Do you think anyone has ever written a Fortran program to estimate the change in temperature as water is boiled in a kettle.
I ask because I used to be able to make a cup of tea in the time it took to compile a program on COMPAQ Portable using MS Fortran 3
Now I can make a cup of tea in the time it takes to run my program that generates "good" mesh for FEM models of buildings and bridges.
PS the latest version of VS 2019 preview does not pick up some changes in files needing to be recompiled -- it is interesting,
Relax, and be thankful! No matter how much the run times of your programs change over the years, you can always check the answers in constant time by reading the tea leaves.
But, my world was shattered when I found the date and time is not running at a constant rate, instead we have a kernal you need to look up to check for leap seconds. I can not longer add 200000 seconds to a time and know the answer.
Time is not linear as measured, of course it is somewhat linear as long as you do not move. Although if I sit still time moves very slowly.
PS My grandmother would read the tea leaves.
>>Time is not linear as measured.
"Time flies like an arrow; fruit flies like a banana"
Speaking of non-linear time, when you write a simulation program with a delta time increment (fractional seconds) you should use:
T = T + dT ! advance time interval
T = BaseTime + dT * integrationStep
The reason for doing so is to avoid a potential of accumulation of round-off errors (one for each advancement of dT). Using the product form introduces only a single instance of potential round-off error.
T = T + dT ! advance time interval
It all depends on how many bites you use for T and dT. 4 bytes gives a surprisingly poor performance, failing beyond about 10^6 time steps, while 8 bytes does not present a problem for typical values I have used.
Was it coffee and cake or just a cookie for the compile ?
After a few bites of a small cookie you might return disappointed.
One of the bugs I found in the CEQUAL-W2 model was exactly this. The model has a variable time step, based on a stability test relating to volume replacement in grid cells. The variable keeping track of time was single precision, representing simulation day and didn't become apparent until the days got up into 1000 or so, and showed up as mass balance error. Another problem I had to fix was in determining when to change inflow values in the time series of inflows. The logic went something like this. jday = jday + delta and then if jday > time for next input change then swap to new input value. The problem here is that delta was changing with the inflows, such that you'd get small deltas when inflows were large, and small deltas when inflows were low. The cumulative effect of this is that low flows were applied longer than they should have been more than large flows, again leading to mass balance errors. The cure was to put in a check after computing a new delta that didn't allow it to be larger than the distance to the next change in time series inputs.
>>In my dynamic simulations dT is not constant but may vary between dTmin and dTmax so I have to write: Tn = Tn + dT
My simulations also use dynamic changing of dT. There are many instances where modifying of dT are useful (required). Such as:
When approaching collision of particles
When approaching transition from slack to taut or taut to slack
When approaching yield point
In these situations consider using:
Tn = Tn + dT * TicksSinceChangeInDeltaT
And when you change dT, set TicksSinceChangeInDeltaT=1 (or 0 depending on where you place the increment).
Also, be mindful that, depending on the simulation, a change in dT may need to be gradual.
cryptogram>> The cure was to put in a check after computing a new delta that didn't allow it to be larger than the distance to the next change in time series inputs
cryptogram's experience is typical of accumulation of round-off errors can affect a simulation, and in his case in a large way. The description of his cure indicates that his change in dT requires more care than a simple change (as I described in #8). In his (?her) case, the change had to fulfill specific anniversary requirements. The change of dT is not necessarily a trivial coding matter, and should be taken with care.

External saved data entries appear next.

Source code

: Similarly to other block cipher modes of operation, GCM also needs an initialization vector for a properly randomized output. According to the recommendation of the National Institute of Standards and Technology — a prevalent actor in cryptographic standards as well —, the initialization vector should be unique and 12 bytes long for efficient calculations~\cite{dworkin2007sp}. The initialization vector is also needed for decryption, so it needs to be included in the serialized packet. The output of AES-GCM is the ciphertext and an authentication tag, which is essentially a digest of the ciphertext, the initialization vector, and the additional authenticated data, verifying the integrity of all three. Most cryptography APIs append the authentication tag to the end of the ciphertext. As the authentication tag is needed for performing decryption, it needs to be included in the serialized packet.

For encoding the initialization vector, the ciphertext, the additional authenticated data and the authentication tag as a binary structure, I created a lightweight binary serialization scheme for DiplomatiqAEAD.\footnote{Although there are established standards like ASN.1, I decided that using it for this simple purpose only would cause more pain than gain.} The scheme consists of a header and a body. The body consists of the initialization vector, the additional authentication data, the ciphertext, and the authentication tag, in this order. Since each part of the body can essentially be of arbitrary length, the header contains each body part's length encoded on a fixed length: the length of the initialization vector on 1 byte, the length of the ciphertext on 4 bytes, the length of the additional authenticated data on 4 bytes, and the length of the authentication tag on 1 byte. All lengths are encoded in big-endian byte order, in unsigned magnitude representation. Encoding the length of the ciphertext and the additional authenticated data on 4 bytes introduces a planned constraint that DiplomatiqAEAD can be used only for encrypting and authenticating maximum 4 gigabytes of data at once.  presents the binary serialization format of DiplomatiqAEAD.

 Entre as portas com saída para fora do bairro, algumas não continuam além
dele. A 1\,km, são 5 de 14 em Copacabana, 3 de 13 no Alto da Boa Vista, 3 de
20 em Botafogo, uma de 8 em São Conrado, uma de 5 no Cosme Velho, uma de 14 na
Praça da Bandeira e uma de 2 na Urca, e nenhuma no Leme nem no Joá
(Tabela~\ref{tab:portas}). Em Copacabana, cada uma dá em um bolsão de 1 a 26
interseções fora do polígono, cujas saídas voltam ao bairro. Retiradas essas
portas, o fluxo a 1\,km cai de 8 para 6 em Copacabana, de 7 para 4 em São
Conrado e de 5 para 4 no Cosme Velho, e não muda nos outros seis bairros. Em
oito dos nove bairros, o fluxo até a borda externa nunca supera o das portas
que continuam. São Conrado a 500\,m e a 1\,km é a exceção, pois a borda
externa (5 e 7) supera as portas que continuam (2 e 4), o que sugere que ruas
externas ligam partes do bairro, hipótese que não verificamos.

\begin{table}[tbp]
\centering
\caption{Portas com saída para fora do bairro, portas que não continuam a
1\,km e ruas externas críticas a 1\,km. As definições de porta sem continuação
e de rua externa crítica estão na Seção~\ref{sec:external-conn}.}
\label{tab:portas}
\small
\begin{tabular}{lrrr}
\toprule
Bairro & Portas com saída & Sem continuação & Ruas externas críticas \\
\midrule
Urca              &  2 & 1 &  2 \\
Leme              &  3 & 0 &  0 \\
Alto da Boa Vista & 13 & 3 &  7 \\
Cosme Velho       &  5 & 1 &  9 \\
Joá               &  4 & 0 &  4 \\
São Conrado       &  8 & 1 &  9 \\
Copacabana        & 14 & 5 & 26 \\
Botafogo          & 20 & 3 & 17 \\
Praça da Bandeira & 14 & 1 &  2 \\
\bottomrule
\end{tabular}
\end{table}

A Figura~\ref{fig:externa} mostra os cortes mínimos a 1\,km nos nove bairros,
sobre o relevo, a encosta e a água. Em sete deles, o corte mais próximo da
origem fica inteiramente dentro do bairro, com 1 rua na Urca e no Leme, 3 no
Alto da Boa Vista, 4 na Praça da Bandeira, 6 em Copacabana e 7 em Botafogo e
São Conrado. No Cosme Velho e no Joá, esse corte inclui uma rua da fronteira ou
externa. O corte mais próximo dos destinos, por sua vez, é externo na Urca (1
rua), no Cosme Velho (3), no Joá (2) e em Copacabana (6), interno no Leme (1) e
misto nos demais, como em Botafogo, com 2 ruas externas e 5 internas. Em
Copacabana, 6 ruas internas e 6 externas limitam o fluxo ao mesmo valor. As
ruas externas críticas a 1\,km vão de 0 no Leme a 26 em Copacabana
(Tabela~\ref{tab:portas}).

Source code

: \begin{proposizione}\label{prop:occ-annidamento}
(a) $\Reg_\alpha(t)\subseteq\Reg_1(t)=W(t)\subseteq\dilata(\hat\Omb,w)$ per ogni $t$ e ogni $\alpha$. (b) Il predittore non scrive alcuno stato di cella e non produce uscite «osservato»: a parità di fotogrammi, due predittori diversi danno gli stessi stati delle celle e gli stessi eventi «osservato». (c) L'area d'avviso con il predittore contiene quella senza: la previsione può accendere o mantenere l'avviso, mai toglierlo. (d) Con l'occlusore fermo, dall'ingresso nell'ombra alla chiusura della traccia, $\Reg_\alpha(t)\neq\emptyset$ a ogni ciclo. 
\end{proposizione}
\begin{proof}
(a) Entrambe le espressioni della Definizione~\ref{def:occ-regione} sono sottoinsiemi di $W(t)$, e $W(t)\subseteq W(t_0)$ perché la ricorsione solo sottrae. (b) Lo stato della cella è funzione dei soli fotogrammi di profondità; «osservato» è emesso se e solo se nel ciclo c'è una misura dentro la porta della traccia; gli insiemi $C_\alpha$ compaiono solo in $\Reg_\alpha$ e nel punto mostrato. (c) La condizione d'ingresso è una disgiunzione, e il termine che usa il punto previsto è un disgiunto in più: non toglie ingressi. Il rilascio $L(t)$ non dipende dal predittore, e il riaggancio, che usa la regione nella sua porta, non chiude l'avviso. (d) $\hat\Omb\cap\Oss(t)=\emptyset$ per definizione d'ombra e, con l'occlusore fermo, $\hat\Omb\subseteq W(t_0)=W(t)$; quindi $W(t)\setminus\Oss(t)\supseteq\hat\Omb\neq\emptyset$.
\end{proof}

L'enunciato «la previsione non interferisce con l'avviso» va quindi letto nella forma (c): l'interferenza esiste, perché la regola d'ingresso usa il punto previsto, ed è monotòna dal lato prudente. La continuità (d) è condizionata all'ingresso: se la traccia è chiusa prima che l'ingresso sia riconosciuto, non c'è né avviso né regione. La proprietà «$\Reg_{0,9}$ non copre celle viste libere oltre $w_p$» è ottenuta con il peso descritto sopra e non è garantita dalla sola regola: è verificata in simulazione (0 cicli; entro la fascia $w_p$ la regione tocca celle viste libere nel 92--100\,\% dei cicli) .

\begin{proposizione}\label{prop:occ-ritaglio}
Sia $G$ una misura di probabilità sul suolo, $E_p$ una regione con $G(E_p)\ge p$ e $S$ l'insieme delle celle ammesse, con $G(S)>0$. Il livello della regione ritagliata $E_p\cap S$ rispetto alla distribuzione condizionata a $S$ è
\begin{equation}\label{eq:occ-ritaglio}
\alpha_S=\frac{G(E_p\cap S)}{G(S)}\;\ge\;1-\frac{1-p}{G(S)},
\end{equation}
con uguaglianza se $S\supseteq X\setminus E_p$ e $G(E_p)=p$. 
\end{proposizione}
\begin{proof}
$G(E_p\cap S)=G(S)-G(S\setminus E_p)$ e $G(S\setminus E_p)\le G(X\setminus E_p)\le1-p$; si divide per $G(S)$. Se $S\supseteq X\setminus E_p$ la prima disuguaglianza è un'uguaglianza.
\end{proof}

The change of dT is not necessarily a trivial coding matter, and should be taken with care.
I am finding that out with the OED program, unfortunately I do not have all the data Fryba had and so cannot match his results, and the start time can be very problematic - as a coding problem changing dt is harder than the original problem. It takes a short OED program and turns it nto pages of hard to follow code.
I was however asking about boiling water -- interesting how these random problems turn into interesting streams - like the moon shot problem.
Node 1 0 0.100000001490E+00 0.100000001490E+00 0.100000001490E+00
Node 2 0 0.200000002980E+00 0.100000001490E+00 0.100000001490E+00
Node 3 0 0.200000002980E+00 0.200000002980E+00 0.100000001490E+00
Node 4 0 0.100000001490E+00 0.200000002980E+00 0.100000001490E+00
Node 5 0 0.100000001490E+00 0.100000001490E+00 0.200000002980E+00
Node 6 0 0.200000002980E+00 0.100000001490E+00 0.200000002980E+00
Node 7 0 0.200000002980E+00 0.200000002980E+00 0.200000002980E+00
Node 8 0 0.100000001490E+00 0.200000002980E+00 0.200000002980E+00
Node 9 0 0.200000002980E+00 0.100000001490E+00 0.100000001490E+00
The results from using a REAL(4) in place of a real real -- has a visible impact.